<<<<
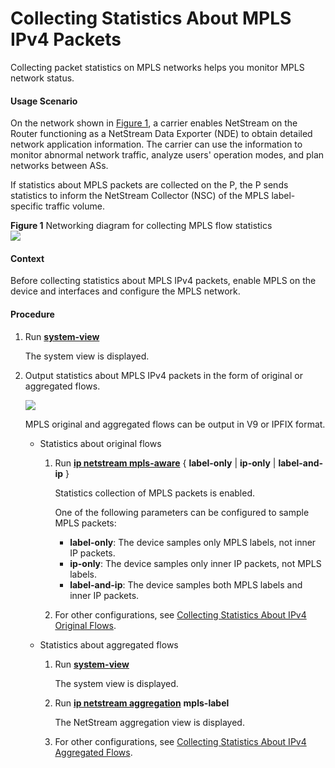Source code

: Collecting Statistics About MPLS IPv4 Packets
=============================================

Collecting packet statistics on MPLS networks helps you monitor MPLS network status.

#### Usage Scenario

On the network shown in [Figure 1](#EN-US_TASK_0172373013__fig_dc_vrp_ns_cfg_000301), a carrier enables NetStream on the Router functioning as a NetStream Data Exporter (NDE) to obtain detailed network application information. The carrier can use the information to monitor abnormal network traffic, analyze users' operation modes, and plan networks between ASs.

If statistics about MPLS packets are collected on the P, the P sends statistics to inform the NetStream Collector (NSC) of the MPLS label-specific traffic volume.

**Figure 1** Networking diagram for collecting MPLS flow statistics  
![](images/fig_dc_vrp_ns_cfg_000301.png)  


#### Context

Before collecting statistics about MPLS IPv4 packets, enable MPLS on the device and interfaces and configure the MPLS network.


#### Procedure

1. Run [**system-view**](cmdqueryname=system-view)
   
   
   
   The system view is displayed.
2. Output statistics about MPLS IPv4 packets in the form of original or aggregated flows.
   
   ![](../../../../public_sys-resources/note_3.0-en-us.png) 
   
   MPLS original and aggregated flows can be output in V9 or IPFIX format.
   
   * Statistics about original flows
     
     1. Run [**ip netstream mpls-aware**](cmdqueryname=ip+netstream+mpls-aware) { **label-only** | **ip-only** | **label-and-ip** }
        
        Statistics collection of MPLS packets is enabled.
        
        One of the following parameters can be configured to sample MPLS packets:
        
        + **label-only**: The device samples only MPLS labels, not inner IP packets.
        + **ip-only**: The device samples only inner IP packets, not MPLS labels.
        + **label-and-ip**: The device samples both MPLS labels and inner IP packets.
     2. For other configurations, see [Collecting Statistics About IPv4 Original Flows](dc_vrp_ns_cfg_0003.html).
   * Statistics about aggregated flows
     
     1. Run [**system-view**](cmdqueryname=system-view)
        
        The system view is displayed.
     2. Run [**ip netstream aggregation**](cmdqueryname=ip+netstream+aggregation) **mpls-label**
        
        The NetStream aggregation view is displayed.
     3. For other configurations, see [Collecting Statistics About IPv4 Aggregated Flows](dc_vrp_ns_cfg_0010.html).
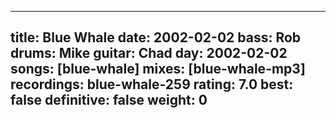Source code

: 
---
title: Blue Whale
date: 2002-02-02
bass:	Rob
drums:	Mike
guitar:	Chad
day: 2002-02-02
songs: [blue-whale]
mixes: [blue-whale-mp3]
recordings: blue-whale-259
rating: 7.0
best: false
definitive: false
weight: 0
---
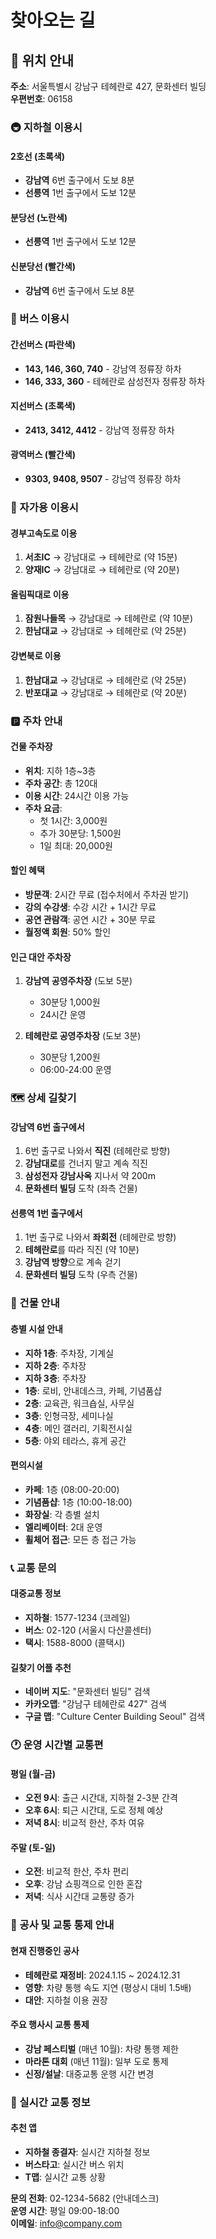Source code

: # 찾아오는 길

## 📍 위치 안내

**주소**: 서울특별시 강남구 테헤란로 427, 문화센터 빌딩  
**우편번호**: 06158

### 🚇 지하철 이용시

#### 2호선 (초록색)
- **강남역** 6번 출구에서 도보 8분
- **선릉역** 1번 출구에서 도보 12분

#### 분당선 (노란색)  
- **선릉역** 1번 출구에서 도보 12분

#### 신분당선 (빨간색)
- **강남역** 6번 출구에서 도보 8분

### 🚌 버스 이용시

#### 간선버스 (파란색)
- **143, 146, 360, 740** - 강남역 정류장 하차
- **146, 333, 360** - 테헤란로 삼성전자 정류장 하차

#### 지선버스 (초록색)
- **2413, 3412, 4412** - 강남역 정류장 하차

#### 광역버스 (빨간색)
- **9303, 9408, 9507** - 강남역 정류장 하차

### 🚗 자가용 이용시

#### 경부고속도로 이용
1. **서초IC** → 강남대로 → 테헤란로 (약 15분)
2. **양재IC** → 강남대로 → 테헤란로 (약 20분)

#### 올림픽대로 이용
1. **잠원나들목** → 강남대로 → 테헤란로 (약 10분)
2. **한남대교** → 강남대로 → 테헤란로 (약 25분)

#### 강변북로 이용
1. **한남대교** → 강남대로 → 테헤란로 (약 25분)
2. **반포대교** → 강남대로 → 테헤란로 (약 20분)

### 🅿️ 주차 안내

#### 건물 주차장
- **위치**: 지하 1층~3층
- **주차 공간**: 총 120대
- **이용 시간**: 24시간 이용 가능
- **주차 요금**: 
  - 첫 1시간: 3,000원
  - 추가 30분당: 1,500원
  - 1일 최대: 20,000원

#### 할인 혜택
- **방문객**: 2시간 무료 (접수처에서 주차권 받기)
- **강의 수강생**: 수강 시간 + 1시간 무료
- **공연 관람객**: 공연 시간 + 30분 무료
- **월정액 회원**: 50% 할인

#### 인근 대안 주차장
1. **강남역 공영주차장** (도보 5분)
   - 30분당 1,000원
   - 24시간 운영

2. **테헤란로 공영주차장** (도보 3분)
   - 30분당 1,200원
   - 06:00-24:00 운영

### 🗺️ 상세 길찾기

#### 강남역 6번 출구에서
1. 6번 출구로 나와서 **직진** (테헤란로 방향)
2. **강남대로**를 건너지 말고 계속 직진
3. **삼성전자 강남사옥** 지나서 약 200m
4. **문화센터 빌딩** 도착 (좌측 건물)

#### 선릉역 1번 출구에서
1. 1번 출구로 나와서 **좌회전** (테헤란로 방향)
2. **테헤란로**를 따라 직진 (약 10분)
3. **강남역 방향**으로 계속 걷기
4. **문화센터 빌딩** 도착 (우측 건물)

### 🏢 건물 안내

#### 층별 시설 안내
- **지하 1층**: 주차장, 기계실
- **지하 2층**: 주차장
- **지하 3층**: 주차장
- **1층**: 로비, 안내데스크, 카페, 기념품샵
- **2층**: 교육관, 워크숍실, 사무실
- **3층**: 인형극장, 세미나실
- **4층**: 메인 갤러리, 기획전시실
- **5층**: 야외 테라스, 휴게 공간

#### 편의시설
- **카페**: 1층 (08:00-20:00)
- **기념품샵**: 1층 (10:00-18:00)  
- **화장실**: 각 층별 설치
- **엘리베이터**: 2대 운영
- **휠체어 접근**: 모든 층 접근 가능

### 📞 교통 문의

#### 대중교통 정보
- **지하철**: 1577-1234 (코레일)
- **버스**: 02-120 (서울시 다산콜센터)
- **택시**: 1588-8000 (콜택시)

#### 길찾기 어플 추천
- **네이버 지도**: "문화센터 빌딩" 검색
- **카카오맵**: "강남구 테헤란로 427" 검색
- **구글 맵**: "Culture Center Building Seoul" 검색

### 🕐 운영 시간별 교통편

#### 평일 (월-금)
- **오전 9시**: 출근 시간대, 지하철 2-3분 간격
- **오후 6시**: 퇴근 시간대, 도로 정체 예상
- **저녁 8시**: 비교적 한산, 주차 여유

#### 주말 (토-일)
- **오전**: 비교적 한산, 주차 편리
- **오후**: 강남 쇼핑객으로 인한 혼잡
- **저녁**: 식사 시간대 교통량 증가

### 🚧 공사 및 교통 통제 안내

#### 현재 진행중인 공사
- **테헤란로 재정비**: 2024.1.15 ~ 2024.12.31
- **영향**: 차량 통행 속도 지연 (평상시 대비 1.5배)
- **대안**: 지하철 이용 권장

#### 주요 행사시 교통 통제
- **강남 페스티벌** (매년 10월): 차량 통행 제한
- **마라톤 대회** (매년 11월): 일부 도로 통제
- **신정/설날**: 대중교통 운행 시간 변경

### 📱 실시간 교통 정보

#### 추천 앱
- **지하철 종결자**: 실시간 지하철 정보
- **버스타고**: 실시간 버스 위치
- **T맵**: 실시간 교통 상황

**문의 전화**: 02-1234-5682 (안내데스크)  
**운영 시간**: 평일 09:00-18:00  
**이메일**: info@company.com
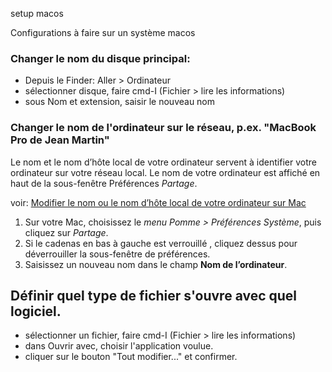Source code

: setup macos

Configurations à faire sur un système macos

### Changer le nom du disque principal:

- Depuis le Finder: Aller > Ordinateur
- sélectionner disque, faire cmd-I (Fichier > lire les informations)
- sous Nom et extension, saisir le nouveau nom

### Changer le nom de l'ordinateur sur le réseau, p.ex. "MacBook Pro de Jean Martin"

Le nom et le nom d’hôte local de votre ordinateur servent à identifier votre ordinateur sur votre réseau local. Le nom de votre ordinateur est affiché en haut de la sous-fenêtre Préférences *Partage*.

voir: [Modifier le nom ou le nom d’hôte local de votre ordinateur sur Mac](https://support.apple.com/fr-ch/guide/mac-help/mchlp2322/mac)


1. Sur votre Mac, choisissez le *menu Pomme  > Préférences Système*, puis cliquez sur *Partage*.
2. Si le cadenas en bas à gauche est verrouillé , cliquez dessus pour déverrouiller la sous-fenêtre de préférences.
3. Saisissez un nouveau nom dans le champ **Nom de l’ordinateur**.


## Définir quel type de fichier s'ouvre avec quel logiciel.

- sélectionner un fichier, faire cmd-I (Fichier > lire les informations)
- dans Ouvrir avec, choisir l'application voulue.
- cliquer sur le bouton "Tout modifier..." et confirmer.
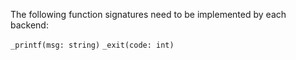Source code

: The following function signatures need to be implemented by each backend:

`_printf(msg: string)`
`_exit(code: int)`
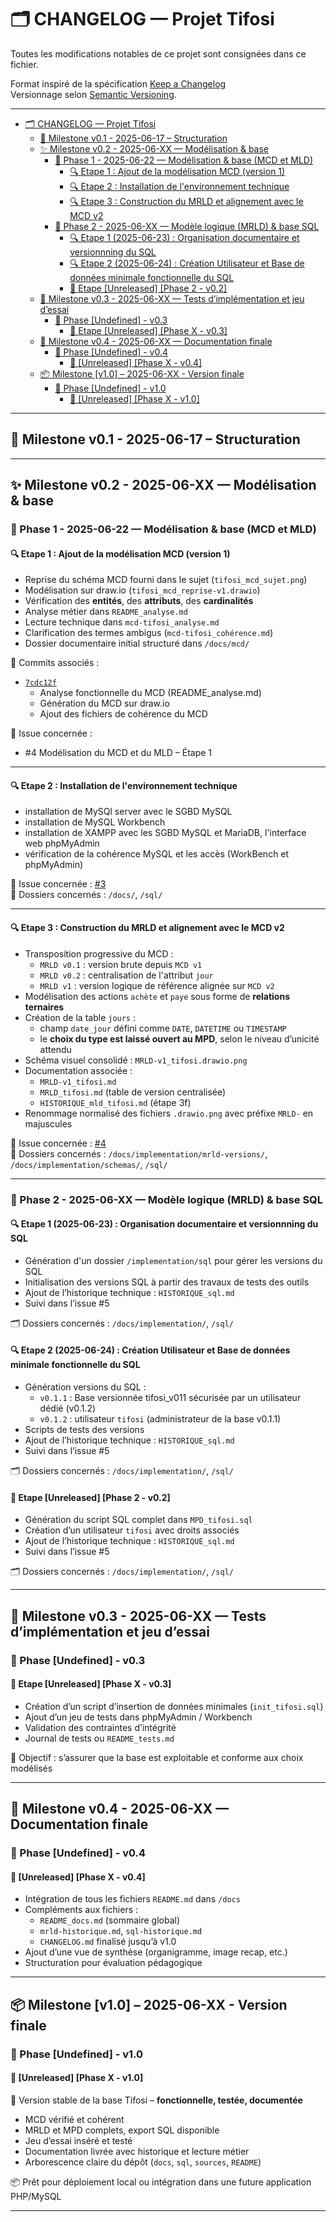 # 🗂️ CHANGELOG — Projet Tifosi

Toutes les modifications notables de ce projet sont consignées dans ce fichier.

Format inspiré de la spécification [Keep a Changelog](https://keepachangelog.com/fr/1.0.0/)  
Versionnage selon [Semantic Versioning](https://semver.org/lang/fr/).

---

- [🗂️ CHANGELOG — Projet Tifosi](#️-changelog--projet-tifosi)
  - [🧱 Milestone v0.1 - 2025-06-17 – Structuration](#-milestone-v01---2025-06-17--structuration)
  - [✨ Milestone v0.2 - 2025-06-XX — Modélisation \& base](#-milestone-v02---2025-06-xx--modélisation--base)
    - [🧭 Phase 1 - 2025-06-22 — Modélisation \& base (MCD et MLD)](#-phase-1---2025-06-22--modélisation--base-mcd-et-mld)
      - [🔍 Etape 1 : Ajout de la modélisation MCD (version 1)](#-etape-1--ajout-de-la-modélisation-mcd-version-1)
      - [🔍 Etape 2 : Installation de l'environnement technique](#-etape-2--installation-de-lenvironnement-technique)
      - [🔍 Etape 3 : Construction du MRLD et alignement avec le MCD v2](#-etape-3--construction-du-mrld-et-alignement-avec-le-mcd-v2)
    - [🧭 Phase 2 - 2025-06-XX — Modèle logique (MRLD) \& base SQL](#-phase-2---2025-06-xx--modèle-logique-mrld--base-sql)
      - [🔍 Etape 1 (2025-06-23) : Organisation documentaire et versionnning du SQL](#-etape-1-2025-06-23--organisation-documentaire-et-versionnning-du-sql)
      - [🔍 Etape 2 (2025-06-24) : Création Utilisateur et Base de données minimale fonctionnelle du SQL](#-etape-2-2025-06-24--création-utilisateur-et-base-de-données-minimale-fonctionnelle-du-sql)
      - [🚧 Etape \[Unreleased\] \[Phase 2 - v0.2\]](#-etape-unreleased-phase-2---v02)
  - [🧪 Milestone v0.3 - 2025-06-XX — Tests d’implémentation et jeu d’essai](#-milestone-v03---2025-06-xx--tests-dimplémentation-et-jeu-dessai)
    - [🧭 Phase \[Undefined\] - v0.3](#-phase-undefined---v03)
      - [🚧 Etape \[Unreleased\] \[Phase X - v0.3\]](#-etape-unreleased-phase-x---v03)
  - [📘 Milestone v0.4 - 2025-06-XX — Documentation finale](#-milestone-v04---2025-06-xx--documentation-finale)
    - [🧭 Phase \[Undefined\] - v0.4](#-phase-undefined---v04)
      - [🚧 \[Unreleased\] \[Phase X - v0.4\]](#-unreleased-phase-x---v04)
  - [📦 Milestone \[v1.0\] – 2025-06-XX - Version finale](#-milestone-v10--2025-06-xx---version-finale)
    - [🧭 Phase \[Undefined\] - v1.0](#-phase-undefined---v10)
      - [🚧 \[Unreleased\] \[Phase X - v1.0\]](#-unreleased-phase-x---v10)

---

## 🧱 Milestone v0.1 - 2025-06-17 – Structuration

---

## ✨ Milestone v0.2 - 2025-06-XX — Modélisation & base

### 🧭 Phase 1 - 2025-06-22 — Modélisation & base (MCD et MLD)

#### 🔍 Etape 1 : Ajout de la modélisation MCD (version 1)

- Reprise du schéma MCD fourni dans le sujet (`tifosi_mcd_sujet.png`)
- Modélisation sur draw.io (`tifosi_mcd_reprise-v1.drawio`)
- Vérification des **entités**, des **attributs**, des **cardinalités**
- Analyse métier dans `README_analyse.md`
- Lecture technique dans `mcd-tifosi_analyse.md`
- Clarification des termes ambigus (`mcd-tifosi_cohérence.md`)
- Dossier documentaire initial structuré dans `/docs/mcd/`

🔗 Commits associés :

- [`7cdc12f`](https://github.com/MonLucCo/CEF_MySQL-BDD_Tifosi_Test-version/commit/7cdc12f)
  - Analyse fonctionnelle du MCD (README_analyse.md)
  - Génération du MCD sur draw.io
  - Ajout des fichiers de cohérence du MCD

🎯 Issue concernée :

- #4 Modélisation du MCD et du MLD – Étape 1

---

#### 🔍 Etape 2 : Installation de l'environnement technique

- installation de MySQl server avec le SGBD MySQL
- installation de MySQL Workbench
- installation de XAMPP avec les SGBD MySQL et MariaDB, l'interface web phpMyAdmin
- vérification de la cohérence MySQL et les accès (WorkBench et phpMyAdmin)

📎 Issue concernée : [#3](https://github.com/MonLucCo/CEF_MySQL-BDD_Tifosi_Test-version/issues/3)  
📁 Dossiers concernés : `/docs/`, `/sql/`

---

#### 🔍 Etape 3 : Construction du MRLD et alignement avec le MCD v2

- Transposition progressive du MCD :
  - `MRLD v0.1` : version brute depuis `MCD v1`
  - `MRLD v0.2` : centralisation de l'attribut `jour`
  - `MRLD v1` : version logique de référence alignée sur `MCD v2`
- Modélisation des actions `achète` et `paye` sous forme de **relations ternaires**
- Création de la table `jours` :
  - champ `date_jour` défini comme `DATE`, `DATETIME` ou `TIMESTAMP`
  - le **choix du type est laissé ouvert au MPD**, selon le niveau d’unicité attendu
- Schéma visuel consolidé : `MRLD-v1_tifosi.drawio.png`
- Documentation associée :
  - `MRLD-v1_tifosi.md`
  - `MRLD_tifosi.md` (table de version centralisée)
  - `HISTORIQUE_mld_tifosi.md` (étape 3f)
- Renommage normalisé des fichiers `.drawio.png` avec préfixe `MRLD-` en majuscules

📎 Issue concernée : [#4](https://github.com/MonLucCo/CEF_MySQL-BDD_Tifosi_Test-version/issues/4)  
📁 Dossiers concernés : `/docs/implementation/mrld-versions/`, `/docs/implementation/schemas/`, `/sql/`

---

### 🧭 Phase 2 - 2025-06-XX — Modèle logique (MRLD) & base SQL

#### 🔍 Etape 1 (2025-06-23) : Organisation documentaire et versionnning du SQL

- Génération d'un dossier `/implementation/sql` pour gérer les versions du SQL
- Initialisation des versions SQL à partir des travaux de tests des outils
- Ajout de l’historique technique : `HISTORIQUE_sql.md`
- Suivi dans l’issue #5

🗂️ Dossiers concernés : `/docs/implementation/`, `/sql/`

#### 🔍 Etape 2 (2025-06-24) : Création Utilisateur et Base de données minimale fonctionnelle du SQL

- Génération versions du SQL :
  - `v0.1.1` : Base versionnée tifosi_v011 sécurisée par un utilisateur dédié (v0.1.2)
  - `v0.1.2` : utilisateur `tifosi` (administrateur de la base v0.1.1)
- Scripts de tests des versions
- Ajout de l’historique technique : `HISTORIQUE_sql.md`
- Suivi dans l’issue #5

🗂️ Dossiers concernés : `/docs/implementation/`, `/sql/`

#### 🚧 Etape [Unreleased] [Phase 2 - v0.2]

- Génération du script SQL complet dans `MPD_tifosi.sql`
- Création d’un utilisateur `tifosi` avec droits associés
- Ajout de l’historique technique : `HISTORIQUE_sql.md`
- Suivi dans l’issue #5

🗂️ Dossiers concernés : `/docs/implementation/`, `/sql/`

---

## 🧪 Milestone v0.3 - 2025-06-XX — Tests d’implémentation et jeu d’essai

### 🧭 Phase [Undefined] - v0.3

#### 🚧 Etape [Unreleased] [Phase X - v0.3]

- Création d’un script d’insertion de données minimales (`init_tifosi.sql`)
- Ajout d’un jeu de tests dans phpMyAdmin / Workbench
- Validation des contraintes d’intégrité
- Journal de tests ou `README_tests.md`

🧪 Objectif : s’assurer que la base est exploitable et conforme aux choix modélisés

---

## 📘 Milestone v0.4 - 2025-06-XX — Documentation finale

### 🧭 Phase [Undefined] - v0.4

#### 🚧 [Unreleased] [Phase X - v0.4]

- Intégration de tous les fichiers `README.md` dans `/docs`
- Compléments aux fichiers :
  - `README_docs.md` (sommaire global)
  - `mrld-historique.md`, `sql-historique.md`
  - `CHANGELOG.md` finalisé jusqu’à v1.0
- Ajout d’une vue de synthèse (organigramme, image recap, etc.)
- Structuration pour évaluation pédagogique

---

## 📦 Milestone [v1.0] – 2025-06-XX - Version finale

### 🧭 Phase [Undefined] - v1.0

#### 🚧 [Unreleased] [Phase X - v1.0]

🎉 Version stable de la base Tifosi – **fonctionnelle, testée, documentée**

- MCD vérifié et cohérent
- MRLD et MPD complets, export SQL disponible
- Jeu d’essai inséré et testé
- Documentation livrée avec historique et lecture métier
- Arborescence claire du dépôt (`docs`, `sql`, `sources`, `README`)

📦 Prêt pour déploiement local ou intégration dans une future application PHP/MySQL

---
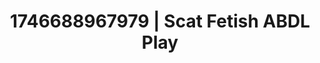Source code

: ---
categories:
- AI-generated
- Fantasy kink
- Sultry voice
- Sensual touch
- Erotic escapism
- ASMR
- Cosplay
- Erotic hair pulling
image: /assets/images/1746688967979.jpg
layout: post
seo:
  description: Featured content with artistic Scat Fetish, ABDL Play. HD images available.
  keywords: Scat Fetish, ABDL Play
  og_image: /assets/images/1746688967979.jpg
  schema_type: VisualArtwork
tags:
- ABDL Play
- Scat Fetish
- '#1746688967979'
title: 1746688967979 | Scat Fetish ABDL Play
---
>>>>
# Exercise directions
Within the material above, transcribe exactly the lines that run from the line holding "- [📦 Milestone" through the line holding "- Reprise du".

# Answer to this problem
  - [📦 Milestone \[v1.0\] – 2025-06-XX - Version finale](#-milestone-v10--2025-06-xx---version-finale)
    - [🧭 Phase \[Undefined\] - v1.0](#-phase-undefined---v10)
      - [🚧 \[Unreleased\] \[Phase X - v1.0\]](#-unreleased-phase-x---v10)

---

## 🧱 Milestone v0.1 - 2025-06-17 – Structuration

---

## ✨ Milestone v0.2 - 2025-06-XX — Modélisation & base

### 🧭 Phase 1 - 2025-06-22 — Modélisation & base (MCD et MLD)

#### 🔍 Etape 1 : Ajout de la modélisation MCD (version 1)

- Reprise du schéma MCD fourni dans le sujet (`tifosi_mcd_sujet.png`)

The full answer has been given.